Cher Doudou,
Tout d’abord, voyez ce qu’en dit le Igrot Moshe (ora’h ‘haim IV, §66), selon lui, ce maamar ne saurait être applicable de nos jours.
Ensuite, sachez que j’ai déjà répondu à votre question, il suffisait d’aller voir le lien que j’indiquais plus haut, vous y aurez trouvé votre question posée et ma réponse (de laquelle j’avais extrait un petit morceau pour répondre concernant les prénoms) que voici en copié-collé :
Il est facile de prouver que nos ancêtres en Egypte ne se distinguaient pas par des habits différents « typiquement juifs », ne parlaient pas nécessairement l’hébreu entre eux et ne portaient pas des prénoms "bibliques".

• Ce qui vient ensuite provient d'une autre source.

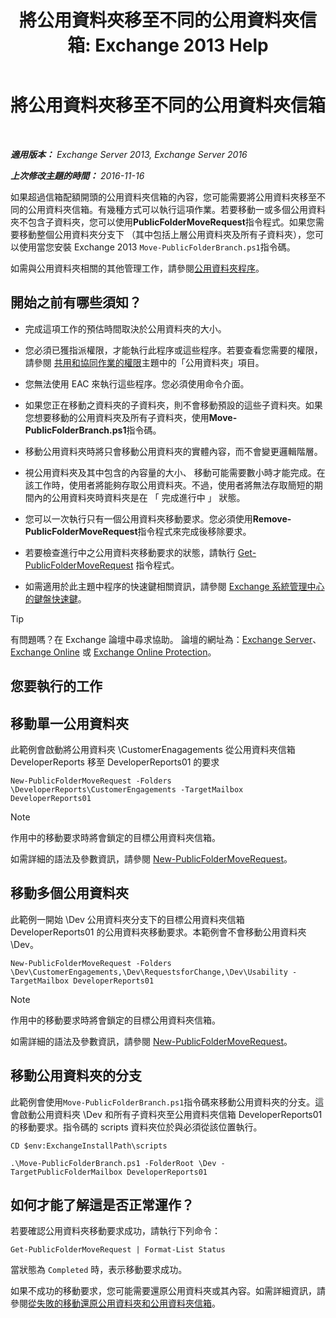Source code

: ﻿---
title: '將公用資料夾移至不同的公用資料夾信箱: Exchange 2013 Help'
TOCTitle: 將公用資料夾移至不同的公用資料夾信箱
ms:assetid: b8744934-a3cb-443e-acce-a9a6ca5d88f6
ms:mtpsurl: https://technet.microsoft.com/zh-tw/library/JJ906435(v=EXCHG.150)
ms:contentKeyID: 51409208
ms.date: 05/21/2018
mtps_version: v=EXCHG.150
ms.translationtype: MT
---

# 將公用資料夾移至不同的公用資料夾信箱

 

_**適用版本：** Exchange Server 2013, Exchange Server 2016_

_**上次修改主題的時間：** 2016-11-16_

如果超過信箱配額開頭的公用資料夾信箱的內容，您可能需要將公用資料夾移至不同的公用資料夾信箱。有幾種方式可以執行這項作業。若要移動一或多個公用資料夾不包含子資料夾，您可以使用**PublicFolderMoveRequest**指令程式。如果您需要移動整個公用資料夾分支下 （其中包括上層公用資料夾及所有子資料夾），您可以使用當您安裝 Exchange 2013 `Move-PublicFolderBranch.ps1`指令碼。

如需與公用資料夾相關的其他管理工作，請參閱[公用資料夾程序](public-folder-procedures-exchange-2013-help.md)。

## 開始之前有哪些須知？

  - 完成這項工作的預估時間取決於公用資料夾的大小。

  - 您必須已獲指派權限，才能執行此程序或這些程序。若要查看您需要的權限，請參閱 [共用和協同作業的權限](sharing-and-collaboration-permissions-exchange-2013-help.md)主題中的「公用資料夾」項目。

  - 您無法使用 EAC 來執行這些程序。您必須使用命令介面。

  - 如果您正在移動之資料夾的子資料夾，則不會移動預設的這些子資料夾。如果您想要移動的公用資料夾及所有子資料夾，使用**Move-PublicFolderBranch.ps1**指令碼。

  - 移動公用資料夾時將只會移動公用資料夾的實體內容，而不會變更邏輯階層。

  - 視公用資料夾及其中包含的內容量的大小、 移動可能需要數小時才能完成。在該工作時，使用者將能夠存取公用資料夾。不過，使用者將無法存取簡短的期間內的公用資料夾時資料夾是在 「 完成進行中 」 狀態。

  - 您可以一次執行只有一個公用資料夾移動要求。您必須使用**Remove-PublicFolderMoveRequest**指令程式來完成後移除要求。

  - 若要檢查進行中之公用資料夾移動要求的狀態，請執行 [Get-PublicFolderMoveRequest](https://technet.microsoft.com/zh-tw/library/jj878076\(v=exchg.150\)) 指令程式。

  - 如需適用於此主題中程序的快速鍵相關資訊，請參閱 [Exchange 系統管理中心的鍵盤快速鍵](keyboard-shortcuts-in-the-exchange-admin-center-exchange-online-protection-help.md)。


> [!TIP]  
> 有問題嗎？在 Exchange 論壇中尋求協助。 論壇的網址為：<a href="https://go.microsoft.com/fwlink/p/?linkid=60612">Exchange Server</a>、 <a href="https://go.microsoft.com/fwlink/p/?linkid=267542">Exchange Online</a> 或 <a href="https://go.microsoft.com/fwlink/p/?linkid=285351">Exchange Online Protection</a>。




## 您要執行的工作

## 移動單一公用資料夾

此範例會啟動將公用資料夾 \\CustomerEnagagements 從公用資料夾信箱 DeveloperReports 移至 DeveloperReports01 的要求

    New-PublicFolderMoveRequest -Folders \DeveloperReports\CustomerEngagements -TargetMailbox DeveloperReports01


> [!NOTE]  
> 作用中的移動要求時將會鎖定的目標公用資料夾信箱。




如需詳細的語法及參數資訊，請參閱 [New-PublicFolderMoveRequest](https://technet.microsoft.com/zh-tw/library/jj878081\(v=exchg.150\))。

## 移動多個公用資料夾

此範例一開始 \\Dev 公用資料夾分支下的目標公用資料夾信箱 DeveloperReports01 的公用資料夾移動要求。本範例會不會移動公用資料夾 \\Dev。

    New-PublicFolderMoveRequest -Folders \Dev\CustomerEngagements,\Dev\RequestsforChange,\Dev\Usability -TargetMailbox DeveloperReports01


> [!NOTE]  
> 作用中的移動要求時將會鎖定的目標公用資料夾信箱。




如需詳細的語法及參數資訊，請參閱 [New-PublicFolderMoveRequest](https://technet.microsoft.com/zh-tw/library/jj878081\(v=exchg.150\))。

## 移動公用資料夾的分支

此範例會使用`Move-PublicFolderBranch.ps1`指令碼來移動公用資料夾的分支。這會啟動公用資料夾 \\Dev 和所有子資料夾至公用資料夾信箱 DeveloperReports01 的移動要求。指令碼的 scripts 資料夾位於與必須從該位置執行。

    CD $env:ExchangeInstallPath\scripts
    
    .\Move-PublicFolderBranch.ps1 -FolderRoot \Dev -TargetPublicFolderMailbox DeveloperReports01

## 如何才能了解這是否正常運作？

若要確認公用資料夾移動要求成功，請執行下列命令：

    Get-PublicFolderMoveRequest | Format-List Status

當狀態為 `Completed` 時，表示移動要求成功。

如果不成功的移動要求，您可能需要還原公用資料夾或其內容。如需詳細資訊，請參閱[從失敗的移動還原公用資料夾和公用資料夾信箱](restore-public-folders-and-public-folder-mailboxes-from-failed-moves-exchange-2013-help.md)。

Nous trouvons un Moshe Rabeinou qui fût prit pour égyptien à cause de ses habits,
les bnei Israel qui ont pris de l’argent et des costumes aux égyptiens… (Shemot XII, 35) .

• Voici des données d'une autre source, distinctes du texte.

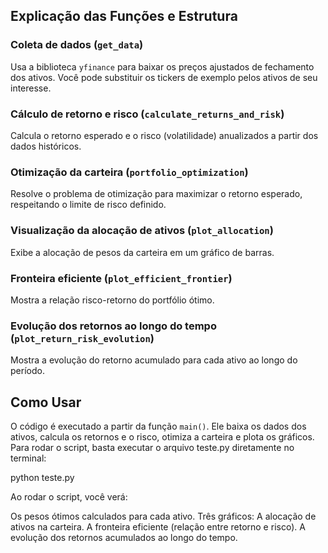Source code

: ## Explicação das Funções e Estrutura

### Coleta de dados (`get_data`)
Usa a biblioteca `yfinance` para baixar os preços ajustados de fechamento dos ativos. Você pode substituir os tickers de exemplo pelos ativos de seu interesse.

### Cálculo de retorno e risco (`calculate_returns_and_risk`)
Calcula o retorno esperado e o risco (volatilidade) anualizados a partir dos dados históricos.

### Otimização da carteira (`portfolio_optimization`)
Resolve o problema de otimização para maximizar o retorno esperado, respeitando o limite de risco definido.

### Visualização da alocação de ativos (`plot_allocation`)
Exibe a alocação de pesos da carteira em um gráfico de barras.

### Fronteira eficiente (`plot_efficient_frontier`)
Mostra a relação risco-retorno do portfólio ótimo.

### Evolução dos retornos ao longo do tempo (`plot_return_risk_evolution`)
Mostra a evolução do retorno acumulado para cada ativo ao longo do período.

## Como Usar
O código é executado a partir da função `main()`. Ele baixa os dados dos ativos, calcula os retornos e o risco, otimiza a carteira e plota os gráficos.  Para rodar o script, basta executar o arquivo teste.py diretamente no terminal:

python teste.py

Ao rodar o script, você verá:

Os pesos ótimos calculados para cada ativo.
Três gráficos:
A alocação de ativos na carteira.
A fronteira eficiente (relação entre retorno e risco).
A evolução dos retornos acumulados ao longo do tempo.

Si ce n’était pas pour s’en vêtir, à quoi bon ?
Pour les revendre dans le désert ?
Pour la langue parlée, nous voyons que le Rashbam pensait qu’ils parlaient entre eux l’égyptien, c’est pourquoi la Manne se nomme manne, comme l’explique le verset (Shemot XVI, 15) , en la voyant la première fois ils se sont demandé mutuellement « Man Hou ? » (=qu’est-ce ?).
Or, comme le souligne le Rashbam , en hébreu on dit « Ma hou » et non Man !
Et le Rashbam d’expliquer qu’ils parlaient entre eux l’égyptien et que Man en égyptien correspond au Ma hébreu.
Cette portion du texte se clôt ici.